## What to work on
Among the entries below, find every line that contains the string "comentarios", then copy it.

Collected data

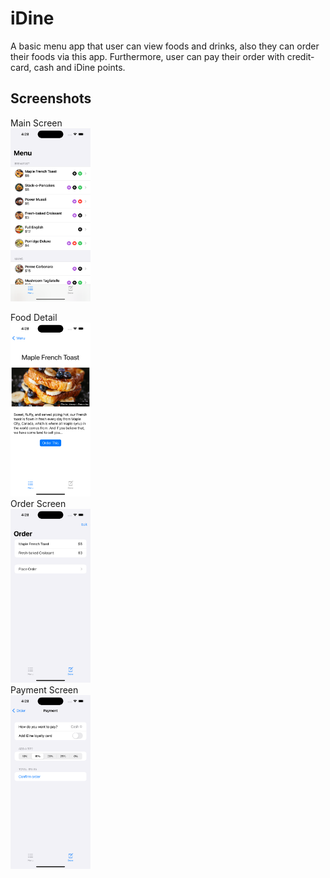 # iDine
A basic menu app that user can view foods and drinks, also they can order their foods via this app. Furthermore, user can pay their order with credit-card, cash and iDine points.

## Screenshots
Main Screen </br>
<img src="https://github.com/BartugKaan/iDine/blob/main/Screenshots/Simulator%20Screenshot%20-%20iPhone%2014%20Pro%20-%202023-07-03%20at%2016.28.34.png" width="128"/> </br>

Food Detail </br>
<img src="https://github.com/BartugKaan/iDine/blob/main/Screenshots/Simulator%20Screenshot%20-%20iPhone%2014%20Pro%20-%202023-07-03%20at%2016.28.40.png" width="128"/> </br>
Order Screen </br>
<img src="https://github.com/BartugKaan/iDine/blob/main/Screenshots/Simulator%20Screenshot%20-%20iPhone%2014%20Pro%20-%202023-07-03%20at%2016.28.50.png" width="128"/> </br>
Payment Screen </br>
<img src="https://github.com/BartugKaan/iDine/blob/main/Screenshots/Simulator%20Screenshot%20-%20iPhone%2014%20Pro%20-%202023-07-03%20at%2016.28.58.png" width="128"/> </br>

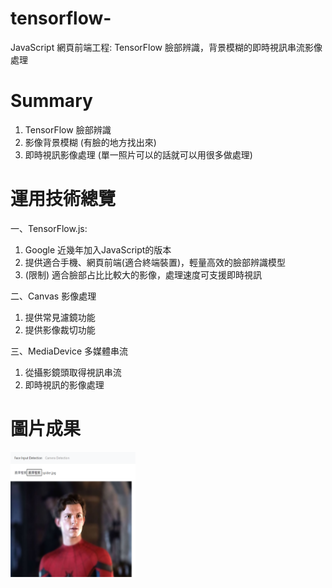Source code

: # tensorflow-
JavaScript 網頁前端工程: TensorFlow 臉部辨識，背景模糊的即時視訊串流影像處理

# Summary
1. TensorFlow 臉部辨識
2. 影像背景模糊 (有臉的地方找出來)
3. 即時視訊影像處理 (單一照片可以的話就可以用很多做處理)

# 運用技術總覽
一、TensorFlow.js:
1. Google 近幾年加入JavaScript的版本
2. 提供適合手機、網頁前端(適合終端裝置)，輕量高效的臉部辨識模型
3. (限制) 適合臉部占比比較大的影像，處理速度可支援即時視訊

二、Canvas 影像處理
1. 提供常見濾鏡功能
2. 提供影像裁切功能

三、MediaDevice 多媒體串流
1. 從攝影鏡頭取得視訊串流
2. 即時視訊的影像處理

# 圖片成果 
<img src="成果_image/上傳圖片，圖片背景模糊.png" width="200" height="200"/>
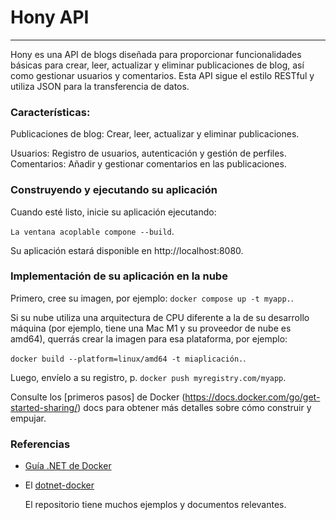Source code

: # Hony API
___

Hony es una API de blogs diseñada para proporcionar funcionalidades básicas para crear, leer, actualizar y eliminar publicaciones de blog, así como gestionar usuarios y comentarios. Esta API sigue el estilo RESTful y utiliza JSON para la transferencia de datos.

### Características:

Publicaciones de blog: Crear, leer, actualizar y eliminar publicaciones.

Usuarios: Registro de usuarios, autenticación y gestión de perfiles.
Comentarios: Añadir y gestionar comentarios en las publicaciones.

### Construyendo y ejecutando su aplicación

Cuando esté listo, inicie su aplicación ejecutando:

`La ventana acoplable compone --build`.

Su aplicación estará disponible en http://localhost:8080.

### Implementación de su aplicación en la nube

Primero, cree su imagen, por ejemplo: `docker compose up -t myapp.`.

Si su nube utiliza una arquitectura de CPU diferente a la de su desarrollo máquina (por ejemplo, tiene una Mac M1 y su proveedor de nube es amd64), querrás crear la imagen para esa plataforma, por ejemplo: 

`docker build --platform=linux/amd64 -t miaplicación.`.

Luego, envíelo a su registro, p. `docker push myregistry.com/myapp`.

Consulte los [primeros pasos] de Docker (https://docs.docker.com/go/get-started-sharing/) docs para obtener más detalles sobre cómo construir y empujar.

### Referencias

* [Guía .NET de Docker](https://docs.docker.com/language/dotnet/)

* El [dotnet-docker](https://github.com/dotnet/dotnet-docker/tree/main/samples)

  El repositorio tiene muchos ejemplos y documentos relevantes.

## Response box
Hony es una API de blogs diseñada para proporcionar funcionalidades básicas para crear, leer, actualizar y eliminar publicaciones de blog, así como gestionar usuarios y comentarios. Esta API sigue el estilo RESTful y utiliza JSON para la transferencia de datos.
Comentarios: Añadir y gestionar comentarios en las publicaciones.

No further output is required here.